====== Dataset entries ======

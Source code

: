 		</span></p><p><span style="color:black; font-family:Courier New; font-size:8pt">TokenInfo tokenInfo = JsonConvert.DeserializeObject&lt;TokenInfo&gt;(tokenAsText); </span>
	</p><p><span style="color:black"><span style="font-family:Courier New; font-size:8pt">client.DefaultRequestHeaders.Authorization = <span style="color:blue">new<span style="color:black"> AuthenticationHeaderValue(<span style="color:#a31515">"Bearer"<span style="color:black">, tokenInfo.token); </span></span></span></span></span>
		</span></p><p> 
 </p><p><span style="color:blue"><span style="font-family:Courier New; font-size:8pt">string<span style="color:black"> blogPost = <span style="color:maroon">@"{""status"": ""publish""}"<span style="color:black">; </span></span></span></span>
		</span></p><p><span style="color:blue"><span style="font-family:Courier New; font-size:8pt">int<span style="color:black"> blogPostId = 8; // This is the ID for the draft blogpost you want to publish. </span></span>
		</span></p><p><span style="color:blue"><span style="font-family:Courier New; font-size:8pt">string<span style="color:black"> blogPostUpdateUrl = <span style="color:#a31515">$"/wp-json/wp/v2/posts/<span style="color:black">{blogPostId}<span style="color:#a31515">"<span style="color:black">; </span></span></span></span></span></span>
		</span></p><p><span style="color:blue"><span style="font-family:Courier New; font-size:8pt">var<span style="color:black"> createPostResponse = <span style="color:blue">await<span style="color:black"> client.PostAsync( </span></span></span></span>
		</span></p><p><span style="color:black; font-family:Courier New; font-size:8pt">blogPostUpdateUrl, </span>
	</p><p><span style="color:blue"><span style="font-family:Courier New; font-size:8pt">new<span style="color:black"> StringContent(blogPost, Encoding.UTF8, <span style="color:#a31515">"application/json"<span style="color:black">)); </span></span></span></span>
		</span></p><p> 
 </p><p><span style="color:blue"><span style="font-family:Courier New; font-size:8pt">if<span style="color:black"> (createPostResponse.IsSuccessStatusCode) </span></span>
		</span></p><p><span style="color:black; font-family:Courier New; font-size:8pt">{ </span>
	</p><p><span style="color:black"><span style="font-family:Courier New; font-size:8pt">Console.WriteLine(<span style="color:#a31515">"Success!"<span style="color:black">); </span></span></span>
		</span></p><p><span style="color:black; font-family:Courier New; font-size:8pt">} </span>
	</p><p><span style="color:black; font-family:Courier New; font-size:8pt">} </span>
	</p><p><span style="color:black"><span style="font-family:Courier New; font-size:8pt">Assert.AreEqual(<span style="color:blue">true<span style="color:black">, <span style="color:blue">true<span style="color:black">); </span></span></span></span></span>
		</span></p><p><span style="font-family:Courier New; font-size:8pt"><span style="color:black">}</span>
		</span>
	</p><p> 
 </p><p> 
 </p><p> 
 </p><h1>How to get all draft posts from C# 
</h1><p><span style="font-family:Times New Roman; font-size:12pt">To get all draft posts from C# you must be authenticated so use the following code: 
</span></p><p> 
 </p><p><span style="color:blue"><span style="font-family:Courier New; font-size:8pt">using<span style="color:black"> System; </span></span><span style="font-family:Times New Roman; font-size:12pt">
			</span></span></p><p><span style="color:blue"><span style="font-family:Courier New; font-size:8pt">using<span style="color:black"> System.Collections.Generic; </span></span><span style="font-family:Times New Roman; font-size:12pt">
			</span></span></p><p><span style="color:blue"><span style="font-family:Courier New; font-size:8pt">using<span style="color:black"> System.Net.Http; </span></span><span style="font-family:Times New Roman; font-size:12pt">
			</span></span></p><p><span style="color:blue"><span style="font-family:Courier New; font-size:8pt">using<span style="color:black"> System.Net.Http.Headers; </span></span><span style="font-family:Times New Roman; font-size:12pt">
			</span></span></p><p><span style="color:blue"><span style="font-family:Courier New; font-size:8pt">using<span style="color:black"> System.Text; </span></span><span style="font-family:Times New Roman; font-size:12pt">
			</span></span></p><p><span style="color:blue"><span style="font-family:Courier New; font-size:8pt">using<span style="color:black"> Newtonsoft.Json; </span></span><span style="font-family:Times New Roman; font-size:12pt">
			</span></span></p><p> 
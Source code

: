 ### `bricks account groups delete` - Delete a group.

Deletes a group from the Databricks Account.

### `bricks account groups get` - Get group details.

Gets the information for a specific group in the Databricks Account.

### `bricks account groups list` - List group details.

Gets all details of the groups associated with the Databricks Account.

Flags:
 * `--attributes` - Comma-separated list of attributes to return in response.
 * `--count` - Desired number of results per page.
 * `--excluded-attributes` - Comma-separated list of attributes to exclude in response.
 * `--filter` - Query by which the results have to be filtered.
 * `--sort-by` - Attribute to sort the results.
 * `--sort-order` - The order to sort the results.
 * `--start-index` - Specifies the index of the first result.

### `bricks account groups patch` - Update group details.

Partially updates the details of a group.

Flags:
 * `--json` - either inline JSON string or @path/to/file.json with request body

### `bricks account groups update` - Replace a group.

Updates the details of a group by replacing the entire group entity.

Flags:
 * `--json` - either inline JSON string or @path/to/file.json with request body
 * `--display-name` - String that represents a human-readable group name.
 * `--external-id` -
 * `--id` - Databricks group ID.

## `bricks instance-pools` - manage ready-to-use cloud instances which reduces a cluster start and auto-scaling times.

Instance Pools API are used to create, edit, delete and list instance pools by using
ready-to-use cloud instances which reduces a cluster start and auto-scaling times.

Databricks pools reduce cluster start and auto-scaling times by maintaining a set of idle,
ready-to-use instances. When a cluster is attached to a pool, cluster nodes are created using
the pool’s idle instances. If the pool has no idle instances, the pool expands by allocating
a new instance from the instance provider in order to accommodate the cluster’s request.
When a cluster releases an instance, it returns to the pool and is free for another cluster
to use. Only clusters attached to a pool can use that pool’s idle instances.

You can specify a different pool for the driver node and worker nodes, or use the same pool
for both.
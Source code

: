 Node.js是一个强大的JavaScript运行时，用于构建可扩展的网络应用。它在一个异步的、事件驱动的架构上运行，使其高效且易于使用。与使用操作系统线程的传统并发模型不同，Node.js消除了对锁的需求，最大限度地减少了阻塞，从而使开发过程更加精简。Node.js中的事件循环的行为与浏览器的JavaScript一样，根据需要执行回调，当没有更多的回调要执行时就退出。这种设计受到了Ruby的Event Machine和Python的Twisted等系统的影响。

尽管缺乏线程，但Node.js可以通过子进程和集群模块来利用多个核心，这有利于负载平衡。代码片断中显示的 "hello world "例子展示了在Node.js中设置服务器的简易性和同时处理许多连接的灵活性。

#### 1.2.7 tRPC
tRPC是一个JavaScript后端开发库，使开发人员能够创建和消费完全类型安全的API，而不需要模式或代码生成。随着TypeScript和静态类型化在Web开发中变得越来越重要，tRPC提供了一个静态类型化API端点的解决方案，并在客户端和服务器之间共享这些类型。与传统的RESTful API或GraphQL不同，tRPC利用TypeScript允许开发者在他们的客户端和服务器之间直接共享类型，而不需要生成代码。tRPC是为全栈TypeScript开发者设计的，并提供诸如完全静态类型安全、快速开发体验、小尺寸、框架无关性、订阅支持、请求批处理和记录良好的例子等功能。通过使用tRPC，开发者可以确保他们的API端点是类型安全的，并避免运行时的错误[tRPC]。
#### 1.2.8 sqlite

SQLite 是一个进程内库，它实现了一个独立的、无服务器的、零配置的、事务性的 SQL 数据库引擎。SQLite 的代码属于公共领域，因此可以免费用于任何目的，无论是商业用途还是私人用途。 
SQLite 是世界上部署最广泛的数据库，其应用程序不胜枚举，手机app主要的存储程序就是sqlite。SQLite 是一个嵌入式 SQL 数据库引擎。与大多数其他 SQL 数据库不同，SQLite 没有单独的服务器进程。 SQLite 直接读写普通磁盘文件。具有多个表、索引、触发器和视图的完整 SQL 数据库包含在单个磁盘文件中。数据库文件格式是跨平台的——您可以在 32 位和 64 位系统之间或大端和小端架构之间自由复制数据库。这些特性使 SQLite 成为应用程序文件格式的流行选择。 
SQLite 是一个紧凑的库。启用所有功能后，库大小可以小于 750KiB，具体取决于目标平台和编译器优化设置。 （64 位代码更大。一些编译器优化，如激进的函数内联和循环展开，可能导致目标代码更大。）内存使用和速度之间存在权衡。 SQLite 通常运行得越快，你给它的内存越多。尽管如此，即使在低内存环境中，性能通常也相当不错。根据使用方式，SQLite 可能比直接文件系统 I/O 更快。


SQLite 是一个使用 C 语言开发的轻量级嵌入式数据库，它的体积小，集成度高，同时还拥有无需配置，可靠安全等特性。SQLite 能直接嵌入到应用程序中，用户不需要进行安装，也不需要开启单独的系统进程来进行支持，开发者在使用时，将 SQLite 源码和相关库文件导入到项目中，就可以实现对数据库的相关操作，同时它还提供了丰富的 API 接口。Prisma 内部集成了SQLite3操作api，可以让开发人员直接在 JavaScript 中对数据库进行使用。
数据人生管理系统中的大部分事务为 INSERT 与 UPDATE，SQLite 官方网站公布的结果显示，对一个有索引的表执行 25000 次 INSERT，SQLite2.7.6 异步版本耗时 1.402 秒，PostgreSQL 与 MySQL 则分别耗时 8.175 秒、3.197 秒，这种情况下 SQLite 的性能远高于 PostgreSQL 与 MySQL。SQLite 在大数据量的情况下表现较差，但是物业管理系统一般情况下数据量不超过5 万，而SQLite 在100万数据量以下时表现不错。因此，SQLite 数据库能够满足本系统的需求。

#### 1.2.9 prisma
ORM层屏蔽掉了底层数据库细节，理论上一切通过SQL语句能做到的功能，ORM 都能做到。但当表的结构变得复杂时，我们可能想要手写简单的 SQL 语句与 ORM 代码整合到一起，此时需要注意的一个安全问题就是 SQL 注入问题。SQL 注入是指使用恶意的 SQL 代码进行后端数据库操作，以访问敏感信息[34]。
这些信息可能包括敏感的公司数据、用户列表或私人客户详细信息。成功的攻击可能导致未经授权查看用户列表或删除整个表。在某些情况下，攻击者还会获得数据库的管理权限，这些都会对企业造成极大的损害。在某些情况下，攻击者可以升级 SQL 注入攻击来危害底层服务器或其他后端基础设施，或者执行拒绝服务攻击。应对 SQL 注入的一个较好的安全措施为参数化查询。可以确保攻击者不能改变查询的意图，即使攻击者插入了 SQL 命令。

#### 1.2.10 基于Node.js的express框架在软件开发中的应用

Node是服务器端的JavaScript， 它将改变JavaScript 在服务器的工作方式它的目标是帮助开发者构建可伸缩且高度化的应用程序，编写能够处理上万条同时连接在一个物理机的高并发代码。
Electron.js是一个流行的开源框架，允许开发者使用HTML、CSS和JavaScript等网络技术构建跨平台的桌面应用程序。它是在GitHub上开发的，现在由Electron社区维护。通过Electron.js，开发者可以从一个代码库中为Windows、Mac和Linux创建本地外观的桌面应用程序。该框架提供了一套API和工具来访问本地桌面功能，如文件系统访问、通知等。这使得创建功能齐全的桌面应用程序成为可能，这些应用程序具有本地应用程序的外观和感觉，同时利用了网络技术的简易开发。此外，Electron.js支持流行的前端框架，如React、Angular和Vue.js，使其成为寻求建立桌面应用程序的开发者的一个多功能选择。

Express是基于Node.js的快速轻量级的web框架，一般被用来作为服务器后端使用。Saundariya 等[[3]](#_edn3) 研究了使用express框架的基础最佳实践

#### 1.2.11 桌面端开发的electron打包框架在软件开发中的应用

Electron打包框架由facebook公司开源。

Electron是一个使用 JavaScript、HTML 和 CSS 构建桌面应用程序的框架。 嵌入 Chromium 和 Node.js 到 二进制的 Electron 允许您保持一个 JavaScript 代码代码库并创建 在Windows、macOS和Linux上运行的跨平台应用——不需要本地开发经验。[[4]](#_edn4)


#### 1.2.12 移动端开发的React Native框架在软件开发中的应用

======

Task to carry out
Repeat only the lines starting at the one that contains "Electron.js是一个" and ending at the last line above, exactly as written.

Exercise response
Electron.js是一个流行的开源框架，允许开发者使用HTML、CSS和JavaScript等网络技术构建跨平台的桌面应用程序。它是在GitHub上开发的，现在由Electron社区维护。通过Electron.js，开发者可以从一个代码库中为Windows、Mac和Linux创建本地外观的桌面应用程序。该框架提供了一套API和工具来访问本地桌面功能，如文件系统访问、通知等。这使得创建功能齐全的桌面应用程序成为可能，这些应用程序具有本地应用程序的外观和感觉，同时利用了网络技术的简易开发。此外，Electron.js支持流行的前端框架，如React、Angular和Vue.js，使其成为寻求建立桌面应用程序的开发者的一个多功能选择。

Express是基于Node.js的快速轻量级的web框架，一般被用来作为服务器后端使用。Saundariya 等[[3]](#_edn3) 研究了使用express框架的基础最佳实践

#### 1.2.11 桌面端开发的electron打包框架在软件开发中的应用

Electron打包框架由facebook公司开源。

Electron是一个使用 JavaScript、HTML 和 CSS 构建桌面应用程序的框架。 嵌入 Chromium 和 Node.js 到 二进制的 Electron 允许您保持一个 JavaScript 代码代码库并创建 在Windows、macOS和Linux上运行的跨平台应用——不需要本地开发经验。[[4]](#_edn4)


#### 1.2.12 移动端开发的React Native框架在软件开发中的应用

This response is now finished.